What processes are in place for preventing and managing pressure injuries?

Risk assessments

Skin assessments

Nutrition assessment and treatment

Repositioning and early mobilisation

Support surfaces (air mattresses, cushions etc)

Patient education

100

What is the process for handover on your unit?

Safety huddle

Check safety equipment

Chek patient identifiers

Face to face verbal handover at bedside

Include patient and family

Discuss sensitive information privately

100

What are some signs and symptoms of a possible acute transfusion reaction?

Hypotension

Tachycardia

Tachypnoea

Dyspnoea

Desaturations

Increase in temp >1 degree

Rash/urticaria

100

What is your clinical emergency response process?

"Between the Flags" system

Regular observation and monitoring of patients

If patients trigger Yellow or Red zone criteria (including nursing concern), call for Clinical Review or MERT

Initiate appropriate nursing actions.

Work with response team

Ensure either ongoing plan for ward based management/re-assessment of patient or transfer of care to higher acuity area.

250

What processes are in place to manage patients with, or at risk of, developing delirium?

Early risk screening

Identifying and treating underlying causes

Orientation tools, Top 5

Environment management

Avoiding use of antipsychotic medications

Specialling

250

How do you arrange for an acute transfer of care to another facility?

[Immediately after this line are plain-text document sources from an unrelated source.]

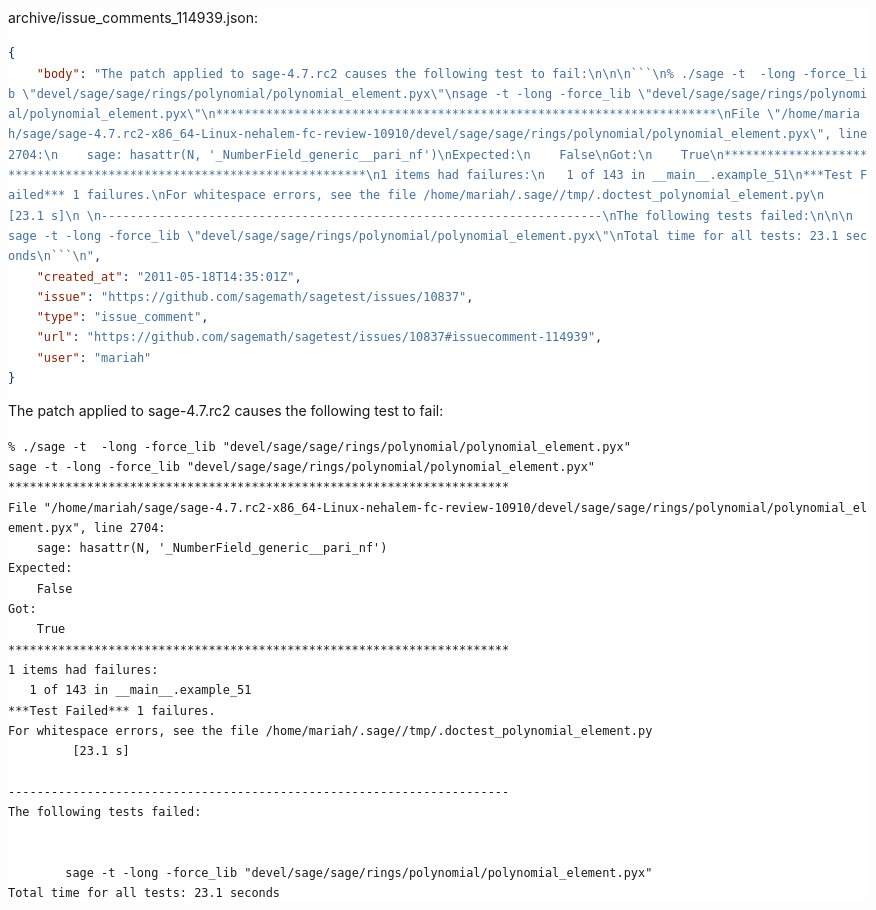 
archive/issue_comments_114939.json:
```json
{
    "body": "The patch applied to sage-4.7.rc2 causes the following test to fail:\n\n\n```\n% ./sage -t  -long -force_lib \"devel/sage/sage/rings/polynomial/polynomial_element.pyx\"\nsage -t -long -force_lib \"devel/sage/sage/rings/polynomial/polynomial_element.pyx\"\n**********************************************************************\nFile \"/home/mariah/sage/sage-4.7.rc2-x86_64-Linux-nehalem-fc-review-10910/devel/sage/sage/rings/polynomial/polynomial_element.pyx\", line 2704:\n    sage: hasattr(N, '_NumberField_generic__pari_nf')\nExpected:\n    False\nGot:\n    True\n**********************************************************************\n1 items had failures:\n   1 of 143 in __main__.example_51\n***Test Failed*** 1 failures.\nFor whitespace errors, see the file /home/mariah/.sage//tmp/.doctest_polynomial_element.py\n         [23.1 s]\n \n----------------------------------------------------------------------\nThe following tests failed:\n\n\n        sage -t -long -force_lib \"devel/sage/sage/rings/polynomial/polynomial_element.pyx\"\nTotal time for all tests: 23.1 seconds\n```\n",
    "created_at": "2011-05-18T14:35:01Z",
    "issue": "https://github.com/sagemath/sagetest/issues/10837",
    "type": "issue_comment",
    "url": "https://github.com/sagemath/sagetest/issues/10837#issuecomment-114939",
    "user": "mariah"
}
```

The patch applied to sage-4.7.rc2 causes the following test to fail:


```
% ./sage -t  -long -force_lib "devel/sage/sage/rings/polynomial/polynomial_element.pyx"
sage -t -long -force_lib "devel/sage/sage/rings/polynomial/polynomial_element.pyx"
**********************************************************************
File "/home/mariah/sage/sage-4.7.rc2-x86_64-Linux-nehalem-fc-review-10910/devel/sage/sage/rings/polynomial/polynomial_element.pyx", line 2704:
    sage: hasattr(N, '_NumberField_generic__pari_nf')
Expected:
    False
Got:
    True
**********************************************************************
1 items had failures:
   1 of 143 in __main__.example_51
***Test Failed*** 1 failures.
For whitespace errors, see the file /home/mariah/.sage//tmp/.doctest_polynomial_element.py
         [23.1 s]
 
----------------------------------------------------------------------
The following tests failed:


        sage -t -long -force_lib "devel/sage/sage/rings/polynomial/polynomial_element.pyx"
Total time for all tests: 23.1 seconds
```


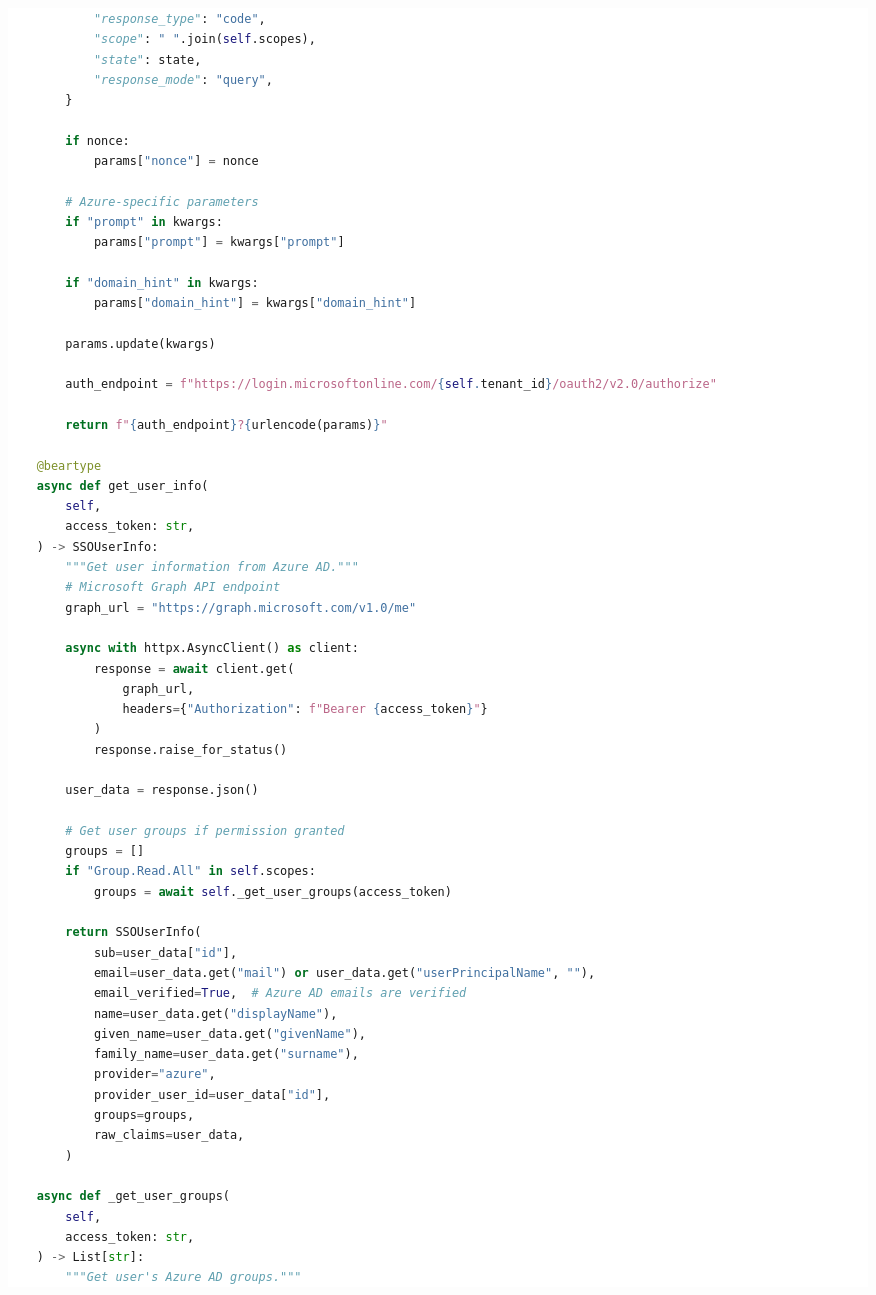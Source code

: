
 ```python
            "response_type": "code",
            "scope": " ".join(self.scopes),
            "state": state,
            "response_mode": "query",
        }

        if nonce:
            params["nonce"] = nonce

        # Azure-specific parameters
        if "prompt" in kwargs:
            params["prompt"] = kwargs["prompt"]

        if "domain_hint" in kwargs:
            params["domain_hint"] = kwargs["domain_hint"]

        params.update(kwargs)

        auth_endpoint = f"https://login.microsoftonline.com/{self.tenant_id}/oauth2/v2.0/authorize"

        return f"{auth_endpoint}?{urlencode(params)}"

    @beartype
    async def get_user_info(
        self,
        access_token: str,
    ) -> SSOUserInfo:
        """Get user information from Azure AD."""
        # Microsoft Graph API endpoint
        graph_url = "https://graph.microsoft.com/v1.0/me"

        async with httpx.AsyncClient() as client:
            response = await client.get(
                graph_url,
                headers={"Authorization": f"Bearer {access_token}"}
            )
            response.raise_for_status()

        user_data = response.json()

        # Get user groups if permission granted
        groups = []
        if "Group.Read.All" in self.scopes:
            groups = await self._get_user_groups(access_token)

        return SSOUserInfo(
            sub=user_data["id"],
            email=user_data.get("mail") or user_data.get("userPrincipalName", ""),
            email_verified=True,  # Azure AD emails are verified
            name=user_data.get("displayName"),
            given_name=user_data.get("givenName"),
            family_name=user_data.get("surname"),
            provider="azure",
            provider_user_id=user_data["id"],
            groups=groups,
            raw_claims=user_data,
        )

    async def _get_user_groups(
        self,
        access_token: str,
    ) -> List[str]:
        """Get user's Azure AD groups."""
```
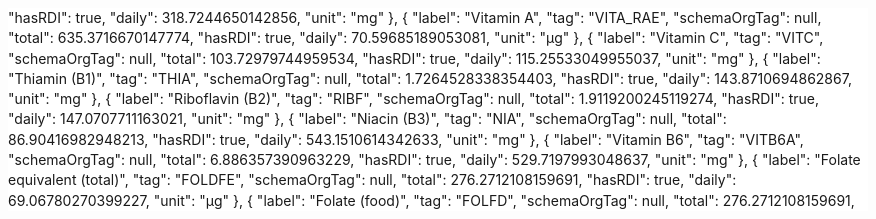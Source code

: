 "hasRDI": true,
"daily": 318.7244650142856,
"unit": "mg"
}, {
"label": "Vitamin A",
"tag": "VITA_RAE",
"schemaOrgTag": null,
"total": 635.3716670147774,
"hasRDI": true,
"daily": 70.59685189053081,
"unit": "µg"
}, {
"label": "Vitamin C",
"tag": "VITC",
"schemaOrgTag": null,
"total": 103.72979744959534,
"hasRDI": true,
"daily": 115.25533049955037,
"unit": "mg"
}, {
"label": "Thiamin (B1)",
"tag": "THIA",
"schemaOrgTag": null,
"total": 1.7264528338354403,
"hasRDI": true,
"daily": 143.8710694862867,
"unit": "mg"
}, {
"label": "Riboflavin (B2)",
"tag": "RIBF",
"schemaOrgTag": null,
"total": 1.9119200245119274,
"hasRDI": true,
"daily": 147.0707711163021,
"unit": "mg"
}, {
"label": "Niacin (B3)",
"tag": "NIA",
"schemaOrgTag": null,
"total": 86.90416982948213,
"hasRDI": true,
"daily": 543.1510614342633,
"unit": "mg"
}, {
"label": "Vitamin B6",
"tag": "VITB6A",
"schemaOrgTag": null,
"total": 6.886357390963229,
"hasRDI": true,
"daily": 529.7197993048637,
"unit": "mg"
}, {
"label": "Folate equivalent (total)",
"tag": "FOLDFE",
"schemaOrgTag": null,
"total": 276.2712108159691,
"hasRDI": true,
"daily": 69.06780270399227,
"unit": "µg"
}, {
"label": "Folate (food)",
"tag": "FOLFD",
"schemaOrgTag": null,
"total": 276.2712108159691,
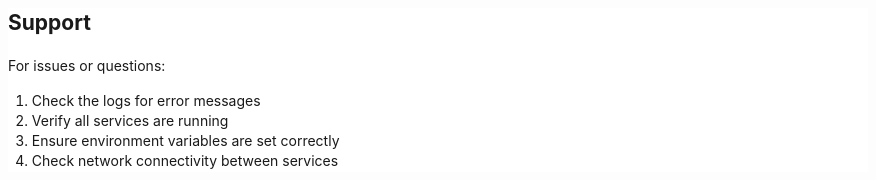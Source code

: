 ## Support

For issues or questions:
1. Check the logs for error messages
2. Verify all services are running
3. Ensure environment variables are set correctly
4. Check network connectivity between services 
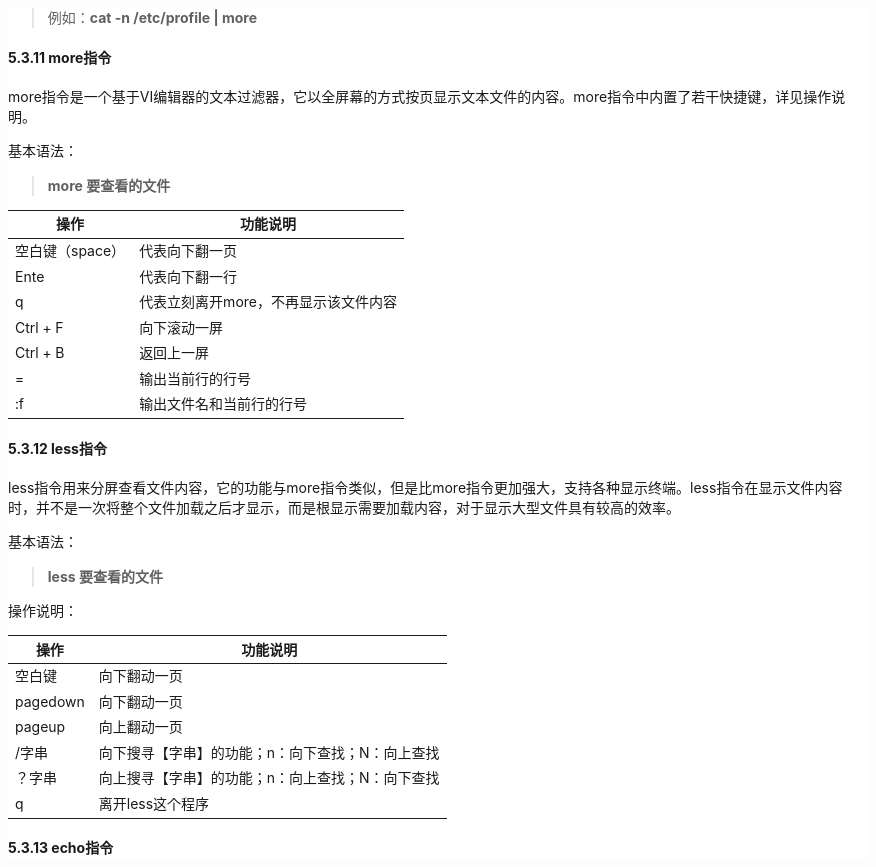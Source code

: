 > 例如：**cat -n /etc/profile | more**


<a name="fd1fd265"></a>
#### 5.3.11 more指令

more指令是一个基于VI编辑器的文本过滤器，它以全屏幕的方式按页显示文本文件的内容。more指令中内置了若干快捷键，详见操作说明。

基本语法：

> **more 要查看的文件**

| 操作 | 功能说明 |
| --- | --- |
| 空白键（space） | 代表向下翻一页 |
| Ente | 代表向下翻一行 |
| q | 代表立刻离开more，不再显示该文件内容 |
| Ctrl + F | 向下滚动一屏 |
| Ctrl + B | 返回上一屏 |
| = | 输出当前行的行号 |
| :f | 输出文件名和当前行的行号 |


<a name="168b25a8"></a>
#### 5.3.12 less指令

less指令用来分屏查看文件内容，它的功能与more指令类似，但是比more指令更加强大，支持各种显示终端。less指令在显示文件内容时，并不是一次将整个文件加载之后才显示，而是根显示需要加载内容，对于显示大型文件具有较高的效率。

基本语法：

> **less 要查看的文件**


操作说明：

| 操作 | 功能说明 |
| --- | --- |
| 空白键 | 向下翻动一页 |
| pagedown | 向下翻动一页 |
| pageup | 向上翻动一页 |
| /字串 | 向下搜寻【字串】的功能；n：向下查找；N：向上查找 |
| ？字串 | 向上搜寻【字串】的功能；n：向上查找；N：向下查找 |
| q | 离开less这个程序 |


<a name="80895dad"></a>
#### 5.3.13 echo指令
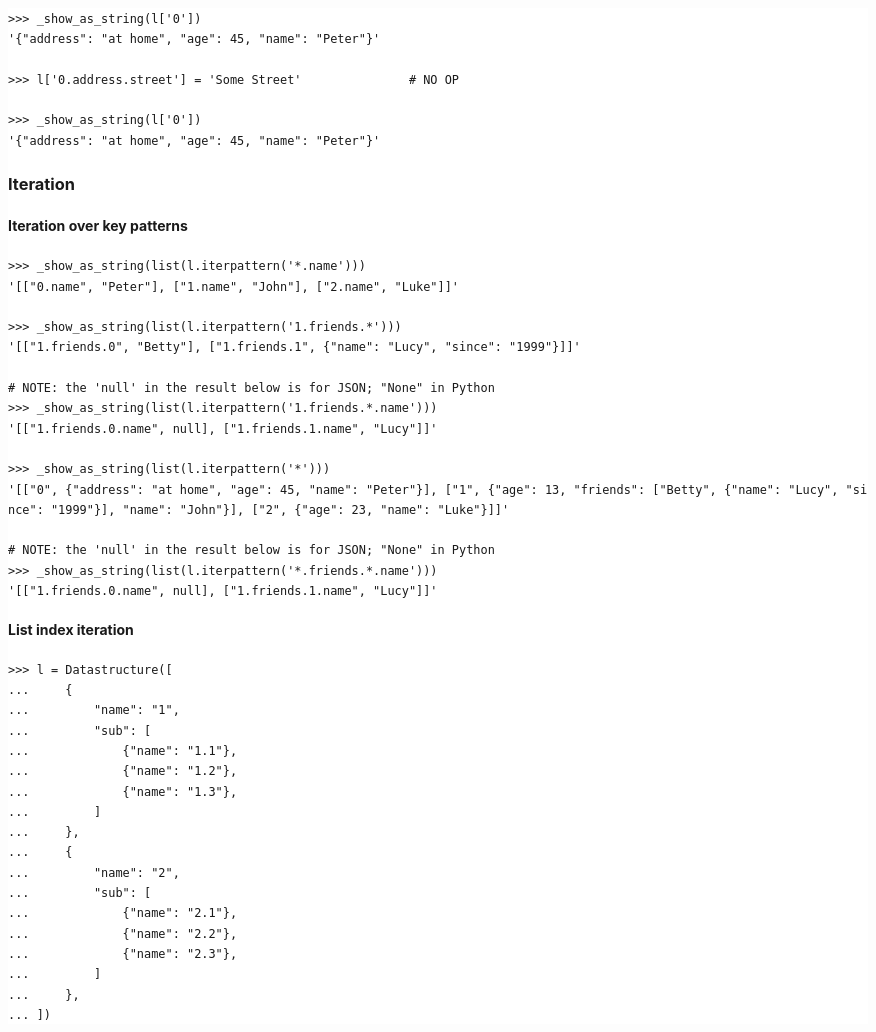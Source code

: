     >>> _show_as_string(l['0'])
    '{"address": "at home", "age": 45, "name": "Peter"}'

    >>> l['0.address.street'] = 'Some Street'               # NO OP

    >>> _show_as_string(l['0'])
    '{"address": "at home", "age": 45, "name": "Peter"}'

### Iteration

#### Iteration over key patterns

    >>> _show_as_string(list(l.iterpattern('*.name')))
    '[["0.name", "Peter"], ["1.name", "John"], ["2.name", "Luke"]]'

    >>> _show_as_string(list(l.iterpattern('1.friends.*')))
    '[["1.friends.0", "Betty"], ["1.friends.1", {"name": "Lucy", "since": "1999"}]]'

    # NOTE: the 'null' in the result below is for JSON; "None" in Python
    >>> _show_as_string(list(l.iterpattern('1.friends.*.name')))
    '[["1.friends.0.name", null], ["1.friends.1.name", "Lucy"]]'

    >>> _show_as_string(list(l.iterpattern('*')))
    '[["0", {"address": "at home", "age": 45, "name": "Peter"}], ["1", {"age": 13, "friends": ["Betty", {"name": "Lucy", "since": "1999"}], "name": "John"}], ["2", {"age": 23, "name": "Luke"}]]'

    # NOTE: the 'null' in the result below is for JSON; "None" in Python
    >>> _show_as_string(list(l.iterpattern('*.friends.*.name')))
    '[["1.friends.0.name", null], ["1.friends.1.name", "Lucy"]]'

#### List index iteration

    >>> l = Datastructure([
    ...     {
    ...         "name": "1",
    ...         "sub": [
    ...             {"name": "1.1"},
    ...             {"name": "1.2"},
    ...             {"name": "1.3"},
    ...         ]
    ...     },
    ...     {
    ...         "name": "2",
    ...         "sub": [
    ...             {"name": "2.1"},
    ...             {"name": "2.2"},
    ...             {"name": "2.3"},
    ...         ]
    ...     },
    ... ])

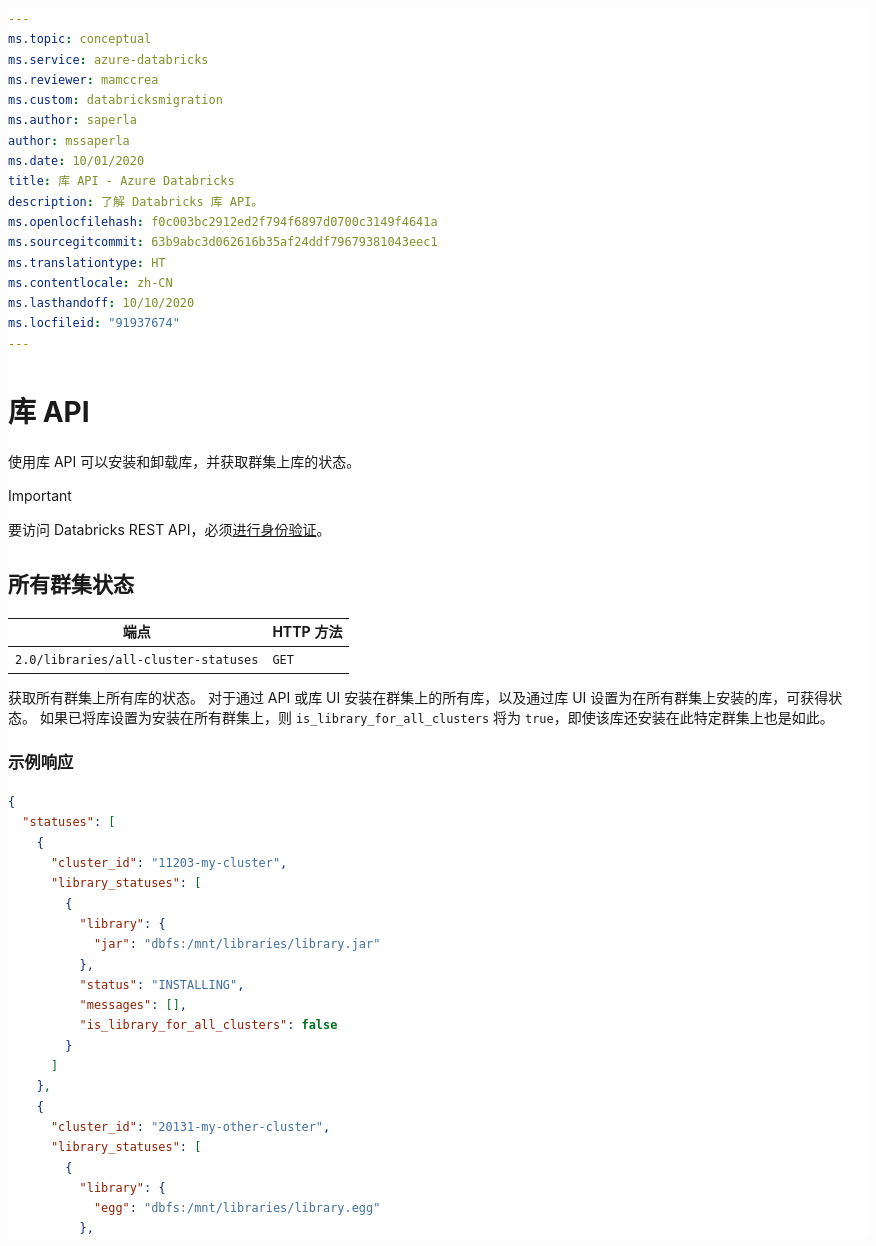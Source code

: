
 ```yaml
---
ms.topic: conceptual
ms.service: azure-databricks
ms.reviewer: mamccrea
ms.custom: databricksmigration
ms.author: saperla
author: mssaperla
ms.date: 10/01/2020
title: 库 API - Azure Databricks
description: 了解 Databricks 库 API。
ms.openlocfilehash: f0c003bc2912ed2f794f6897d0700c3149f4641a
ms.sourcegitcommit: 63b9abc3d062616b35af24ddf79679381043eec1
ms.translationtype: HT
ms.contentlocale: zh-CN
ms.lasthandoff: 10/10/2020
ms.locfileid: "91937674"
---
```

# <a name="libraries-api"></a>库 API

使用库 API 可以安装和卸载库，并获取群集上库的状态。

> [!IMPORTANT]
>
> 要访问 Databricks REST API，必须[进行身份验证](authentication.md)。

## <a name="all-cluster-statuses"></a><a id="all-cluster-statuses"> </a><a id="managedlibrariesmanagedlibraryserviceallclusterstatuses"> </a>所有群集状态

| 端点                                   | HTTP 方法     |
|--------------------------------------------|-----------------|
| `2.0/libraries/all-cluster-statuses`       | `GET`           |

获取所有群集上所有库的状态。 对于通过 API 或库 UI 安装在群集上的所有库，以及通过库 UI 设置为在所有群集上安装的库，可获得状态。 如果已将库设置为安装在所有群集上，则 `is_library_for_all_clusters` 将为 `true`，即使该库还安装在此特定群集上也是如此。

### <a name="example-response"></a>示例响应

```json
{
  "statuses": [
    {
      "cluster_id": "11203-my-cluster",
      "library_statuses": [
        {
          "library": {
            "jar": "dbfs:/mnt/libraries/library.jar"
          },
          "status": "INSTALLING",
          "messages": [],
          "is_library_for_all_clusters": false
        }
      ]
    },
    {
      "cluster_id": "20131-my-other-cluster",
      "library_statuses": [
        {
          "library": {
            "egg": "dbfs:/mnt/libraries/library.egg"
          },
```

What information is required to be handed over to the receiving facility?

Confirm patient is for transfer, medical team to attain accepting doctor

Place patient on portal/request transport (awaiting bed confirmation)

Advised patient has bed available

Book transport - communicate with patient and family

Handover to receiving facility - all relevant clinical information using ISBAR structure

250

What actions should you take if you suspect your patient is having an acute transfusion reaction?

Cease infusion

A-G assessment including observations

Initiate appropriate therapy

Call for Clinical Review/MERT as required

Document assessment in progress notes

Do not recommence transfusion until patient has been reviewed

250

What are the requirements for frequency of observations after a Clinical Review?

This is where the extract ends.